* Exercise requirements: After locating the line that contains "### Send/receive data" in the data below, set down exactly that line and each one after it through the line that contains "except (httplib.HTTPException, socket.error)", and nothing more.

#### Entries supplied ####

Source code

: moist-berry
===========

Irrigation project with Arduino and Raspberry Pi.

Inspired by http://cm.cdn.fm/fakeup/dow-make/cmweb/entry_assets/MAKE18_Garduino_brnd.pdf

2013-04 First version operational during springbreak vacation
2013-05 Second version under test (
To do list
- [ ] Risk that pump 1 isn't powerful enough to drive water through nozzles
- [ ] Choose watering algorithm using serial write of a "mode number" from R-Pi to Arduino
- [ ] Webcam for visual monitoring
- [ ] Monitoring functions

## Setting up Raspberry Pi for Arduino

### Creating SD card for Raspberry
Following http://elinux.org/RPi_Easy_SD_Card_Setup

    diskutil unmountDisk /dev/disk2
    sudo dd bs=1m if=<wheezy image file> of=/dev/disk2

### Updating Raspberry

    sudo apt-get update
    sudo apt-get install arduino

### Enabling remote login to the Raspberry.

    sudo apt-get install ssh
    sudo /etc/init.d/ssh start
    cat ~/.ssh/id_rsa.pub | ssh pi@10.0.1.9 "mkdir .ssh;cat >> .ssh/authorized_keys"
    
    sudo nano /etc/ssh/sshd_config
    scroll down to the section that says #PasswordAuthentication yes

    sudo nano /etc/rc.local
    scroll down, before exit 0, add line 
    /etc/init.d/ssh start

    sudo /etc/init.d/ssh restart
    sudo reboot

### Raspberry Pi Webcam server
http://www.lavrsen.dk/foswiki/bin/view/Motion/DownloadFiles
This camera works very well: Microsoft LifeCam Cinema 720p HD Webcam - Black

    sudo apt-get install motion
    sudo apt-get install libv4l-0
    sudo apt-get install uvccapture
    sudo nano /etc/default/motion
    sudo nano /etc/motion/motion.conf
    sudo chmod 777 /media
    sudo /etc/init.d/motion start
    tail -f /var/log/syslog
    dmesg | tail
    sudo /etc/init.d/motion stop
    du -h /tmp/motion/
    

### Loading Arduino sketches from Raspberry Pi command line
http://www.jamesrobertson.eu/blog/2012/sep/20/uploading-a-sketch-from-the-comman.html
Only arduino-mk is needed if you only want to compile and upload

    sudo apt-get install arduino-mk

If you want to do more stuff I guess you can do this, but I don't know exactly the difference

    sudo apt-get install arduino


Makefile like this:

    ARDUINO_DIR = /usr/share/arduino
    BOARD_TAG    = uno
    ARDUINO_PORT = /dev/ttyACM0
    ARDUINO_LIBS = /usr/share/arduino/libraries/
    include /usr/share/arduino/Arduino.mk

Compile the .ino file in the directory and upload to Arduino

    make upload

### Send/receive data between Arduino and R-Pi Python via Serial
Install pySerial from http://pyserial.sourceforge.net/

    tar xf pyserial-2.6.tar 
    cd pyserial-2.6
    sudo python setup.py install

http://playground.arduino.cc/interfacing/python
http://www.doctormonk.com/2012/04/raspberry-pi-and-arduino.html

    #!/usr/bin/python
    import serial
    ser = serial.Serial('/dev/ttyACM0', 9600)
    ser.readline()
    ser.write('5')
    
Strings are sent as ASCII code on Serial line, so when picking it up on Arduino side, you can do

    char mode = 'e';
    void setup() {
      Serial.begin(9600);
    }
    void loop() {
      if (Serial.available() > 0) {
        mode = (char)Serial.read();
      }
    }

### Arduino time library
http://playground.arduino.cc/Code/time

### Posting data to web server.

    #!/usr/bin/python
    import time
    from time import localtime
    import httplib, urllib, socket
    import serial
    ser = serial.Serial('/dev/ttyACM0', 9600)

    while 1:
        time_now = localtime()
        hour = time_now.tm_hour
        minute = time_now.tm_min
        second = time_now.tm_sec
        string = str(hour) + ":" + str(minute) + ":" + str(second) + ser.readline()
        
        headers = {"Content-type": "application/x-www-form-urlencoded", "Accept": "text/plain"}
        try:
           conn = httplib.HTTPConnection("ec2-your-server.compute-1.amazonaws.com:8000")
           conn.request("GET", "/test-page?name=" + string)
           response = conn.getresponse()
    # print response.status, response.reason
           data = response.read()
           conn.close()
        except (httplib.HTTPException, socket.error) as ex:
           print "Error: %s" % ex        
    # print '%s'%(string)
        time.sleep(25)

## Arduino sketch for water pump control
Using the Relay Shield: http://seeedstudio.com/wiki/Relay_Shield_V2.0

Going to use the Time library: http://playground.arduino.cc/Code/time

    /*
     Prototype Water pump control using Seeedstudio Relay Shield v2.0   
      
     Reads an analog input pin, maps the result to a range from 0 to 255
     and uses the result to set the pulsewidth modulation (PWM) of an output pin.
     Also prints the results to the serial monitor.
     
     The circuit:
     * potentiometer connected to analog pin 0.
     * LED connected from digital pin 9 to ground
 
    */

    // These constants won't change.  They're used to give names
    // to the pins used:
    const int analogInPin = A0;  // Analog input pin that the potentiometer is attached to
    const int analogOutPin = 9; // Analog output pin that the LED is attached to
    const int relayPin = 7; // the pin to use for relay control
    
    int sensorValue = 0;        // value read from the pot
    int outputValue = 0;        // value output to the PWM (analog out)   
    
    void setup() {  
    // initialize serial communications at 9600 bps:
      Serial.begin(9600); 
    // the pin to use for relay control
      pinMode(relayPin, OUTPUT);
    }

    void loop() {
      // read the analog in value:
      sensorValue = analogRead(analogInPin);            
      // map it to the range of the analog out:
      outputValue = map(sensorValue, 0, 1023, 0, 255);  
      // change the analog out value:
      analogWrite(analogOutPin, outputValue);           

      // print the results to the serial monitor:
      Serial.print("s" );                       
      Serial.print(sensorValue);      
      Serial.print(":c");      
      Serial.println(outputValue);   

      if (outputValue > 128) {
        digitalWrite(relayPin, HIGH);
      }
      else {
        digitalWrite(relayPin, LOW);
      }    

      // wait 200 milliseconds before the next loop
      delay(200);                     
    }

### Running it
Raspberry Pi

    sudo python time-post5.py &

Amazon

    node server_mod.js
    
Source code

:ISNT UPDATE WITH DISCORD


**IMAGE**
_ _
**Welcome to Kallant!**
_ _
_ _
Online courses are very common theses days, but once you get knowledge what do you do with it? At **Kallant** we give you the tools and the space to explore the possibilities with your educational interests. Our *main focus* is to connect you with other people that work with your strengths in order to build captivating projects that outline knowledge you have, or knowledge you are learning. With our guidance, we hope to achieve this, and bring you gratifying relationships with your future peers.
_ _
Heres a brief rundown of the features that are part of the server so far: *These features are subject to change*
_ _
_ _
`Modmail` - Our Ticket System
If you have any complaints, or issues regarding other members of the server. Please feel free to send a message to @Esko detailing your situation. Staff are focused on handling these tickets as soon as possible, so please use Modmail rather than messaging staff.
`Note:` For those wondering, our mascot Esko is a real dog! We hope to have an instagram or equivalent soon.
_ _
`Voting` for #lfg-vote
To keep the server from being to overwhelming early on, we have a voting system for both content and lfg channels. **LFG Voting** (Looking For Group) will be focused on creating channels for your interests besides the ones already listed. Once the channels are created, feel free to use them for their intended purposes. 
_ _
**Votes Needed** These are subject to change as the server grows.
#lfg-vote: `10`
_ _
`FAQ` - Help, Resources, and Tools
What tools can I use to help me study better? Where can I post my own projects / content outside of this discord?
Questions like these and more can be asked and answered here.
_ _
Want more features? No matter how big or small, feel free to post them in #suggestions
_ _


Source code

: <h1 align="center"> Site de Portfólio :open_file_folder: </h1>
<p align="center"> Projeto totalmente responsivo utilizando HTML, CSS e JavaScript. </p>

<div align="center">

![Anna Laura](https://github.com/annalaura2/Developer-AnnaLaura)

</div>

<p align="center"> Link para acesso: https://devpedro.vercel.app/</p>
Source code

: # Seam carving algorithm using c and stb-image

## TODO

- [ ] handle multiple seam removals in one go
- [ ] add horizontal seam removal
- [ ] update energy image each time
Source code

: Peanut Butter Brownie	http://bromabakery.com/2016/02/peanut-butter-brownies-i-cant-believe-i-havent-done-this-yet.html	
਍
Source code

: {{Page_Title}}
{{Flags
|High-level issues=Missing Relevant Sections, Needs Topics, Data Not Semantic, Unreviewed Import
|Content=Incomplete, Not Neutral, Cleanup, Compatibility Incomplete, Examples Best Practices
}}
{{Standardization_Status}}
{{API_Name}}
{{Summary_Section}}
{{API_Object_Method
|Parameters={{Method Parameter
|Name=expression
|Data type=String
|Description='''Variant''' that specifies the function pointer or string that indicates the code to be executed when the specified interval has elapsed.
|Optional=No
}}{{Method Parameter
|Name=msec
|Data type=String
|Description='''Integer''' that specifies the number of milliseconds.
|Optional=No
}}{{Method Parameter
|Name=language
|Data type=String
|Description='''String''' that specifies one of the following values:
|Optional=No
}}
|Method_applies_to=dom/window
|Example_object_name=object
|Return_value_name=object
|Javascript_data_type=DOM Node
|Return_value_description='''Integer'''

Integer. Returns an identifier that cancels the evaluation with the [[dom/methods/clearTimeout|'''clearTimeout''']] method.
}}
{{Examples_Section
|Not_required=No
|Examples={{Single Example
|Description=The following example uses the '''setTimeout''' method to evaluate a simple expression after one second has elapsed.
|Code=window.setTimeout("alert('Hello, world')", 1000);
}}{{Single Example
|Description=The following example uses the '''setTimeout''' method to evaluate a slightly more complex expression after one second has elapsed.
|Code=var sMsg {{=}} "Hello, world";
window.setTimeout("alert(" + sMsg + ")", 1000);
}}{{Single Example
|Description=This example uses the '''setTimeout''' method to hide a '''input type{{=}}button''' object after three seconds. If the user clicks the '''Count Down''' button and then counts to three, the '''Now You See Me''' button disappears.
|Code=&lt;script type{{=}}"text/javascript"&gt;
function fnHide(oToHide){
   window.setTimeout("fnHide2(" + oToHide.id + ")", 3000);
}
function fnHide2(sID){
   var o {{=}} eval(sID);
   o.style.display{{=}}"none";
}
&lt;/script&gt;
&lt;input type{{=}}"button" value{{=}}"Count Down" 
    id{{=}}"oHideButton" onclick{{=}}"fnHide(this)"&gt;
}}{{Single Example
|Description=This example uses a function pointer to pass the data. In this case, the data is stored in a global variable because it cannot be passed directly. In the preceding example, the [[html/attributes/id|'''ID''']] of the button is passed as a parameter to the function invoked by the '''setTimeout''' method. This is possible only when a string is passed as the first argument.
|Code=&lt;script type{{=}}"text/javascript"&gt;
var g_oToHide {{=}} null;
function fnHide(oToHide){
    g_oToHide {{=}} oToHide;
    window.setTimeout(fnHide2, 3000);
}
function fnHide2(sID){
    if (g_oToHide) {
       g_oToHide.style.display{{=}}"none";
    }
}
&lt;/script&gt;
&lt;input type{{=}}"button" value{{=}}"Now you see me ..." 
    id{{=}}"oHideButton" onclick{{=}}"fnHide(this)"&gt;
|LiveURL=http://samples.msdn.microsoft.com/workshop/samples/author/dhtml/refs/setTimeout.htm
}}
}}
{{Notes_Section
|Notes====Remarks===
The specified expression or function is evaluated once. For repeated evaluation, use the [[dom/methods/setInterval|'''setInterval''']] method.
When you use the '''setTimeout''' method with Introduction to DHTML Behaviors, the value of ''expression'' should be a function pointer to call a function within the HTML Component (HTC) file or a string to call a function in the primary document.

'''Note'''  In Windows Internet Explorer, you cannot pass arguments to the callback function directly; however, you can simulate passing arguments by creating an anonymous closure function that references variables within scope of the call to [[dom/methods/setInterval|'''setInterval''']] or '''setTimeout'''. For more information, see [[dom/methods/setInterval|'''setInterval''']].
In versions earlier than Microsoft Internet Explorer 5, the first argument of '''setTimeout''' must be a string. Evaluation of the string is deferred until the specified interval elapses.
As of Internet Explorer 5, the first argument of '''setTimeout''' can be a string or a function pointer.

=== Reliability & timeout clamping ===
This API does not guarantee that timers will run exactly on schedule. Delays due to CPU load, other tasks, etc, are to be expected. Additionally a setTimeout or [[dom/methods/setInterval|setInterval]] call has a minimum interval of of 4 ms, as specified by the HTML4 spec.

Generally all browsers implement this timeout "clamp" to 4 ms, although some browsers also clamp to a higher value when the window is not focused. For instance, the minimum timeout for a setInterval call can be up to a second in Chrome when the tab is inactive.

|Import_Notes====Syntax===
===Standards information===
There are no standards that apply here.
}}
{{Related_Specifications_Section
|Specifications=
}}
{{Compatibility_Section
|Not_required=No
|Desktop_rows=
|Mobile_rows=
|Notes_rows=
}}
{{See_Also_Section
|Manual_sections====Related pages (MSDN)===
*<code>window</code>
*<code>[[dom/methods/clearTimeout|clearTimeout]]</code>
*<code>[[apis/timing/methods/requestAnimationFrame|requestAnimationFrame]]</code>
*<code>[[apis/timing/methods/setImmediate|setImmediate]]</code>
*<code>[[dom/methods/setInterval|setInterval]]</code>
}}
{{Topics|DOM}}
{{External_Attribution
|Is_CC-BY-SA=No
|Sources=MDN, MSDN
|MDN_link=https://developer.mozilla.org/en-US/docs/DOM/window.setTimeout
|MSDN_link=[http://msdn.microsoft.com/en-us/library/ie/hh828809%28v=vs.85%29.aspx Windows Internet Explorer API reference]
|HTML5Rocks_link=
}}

####

* Reply:
### Send/receive data between Arduino and R-Pi Python via Serial
Install pySerial from http://pyserial.sourceforge.net/

    tar xf pyserial-2.6.tar 
    cd pyserial-2.6
    sudo python setup.py install

http://playground.arduino.cc/interfacing/python
http://www.doctormonk.com/2012/04/raspberry-pi-and-arduino.html

    #!/usr/bin/python
    import serial
    ser = serial.Serial('/dev/ttyACM0', 9600)
    ser.readline()
    ser.write('5')
    
Strings are sent as ASCII code on Serial line, so when picking it up on Arduino side, you can do

    char mode = 'e';
    void setup() {
      Serial.begin(9600);
    }
    void loop() {
      if (Serial.available() > 0) {
        mode = (char)Serial.read();
      }
    }

### Arduino time library
http://playground.arduino.cc/Code/time

### Posting data to web server.

    #!/usr/bin/python
    import time
    from time import localtime
    import httplib, urllib, socket
    import serial
    ser = serial.Serial('/dev/ttyACM0', 9600)

    while 1:
        time_now = localtime()
        hour = time_now.tm_hour
        minute = time_now.tm_min
        second = time_now.tm_sec
        string = str(hour) + ":" + str(minute) + ":" + str(second) + ser.readline()
        
        headers = {"Content-type": "application/x-www-form-urlencoded", "Accept": "text/plain"}
        try:
           conn = httplib.HTTPConnection("ec2-your-server.compute-1.amazonaws.com:8000")
           conn.request("GET", "/test-page?name=" + string)
           response = conn.getresponse()
    # print response.status, response.reason
           data = response.read()
           conn.close()
        except (httplib.HTTPException, socket.error) as ex:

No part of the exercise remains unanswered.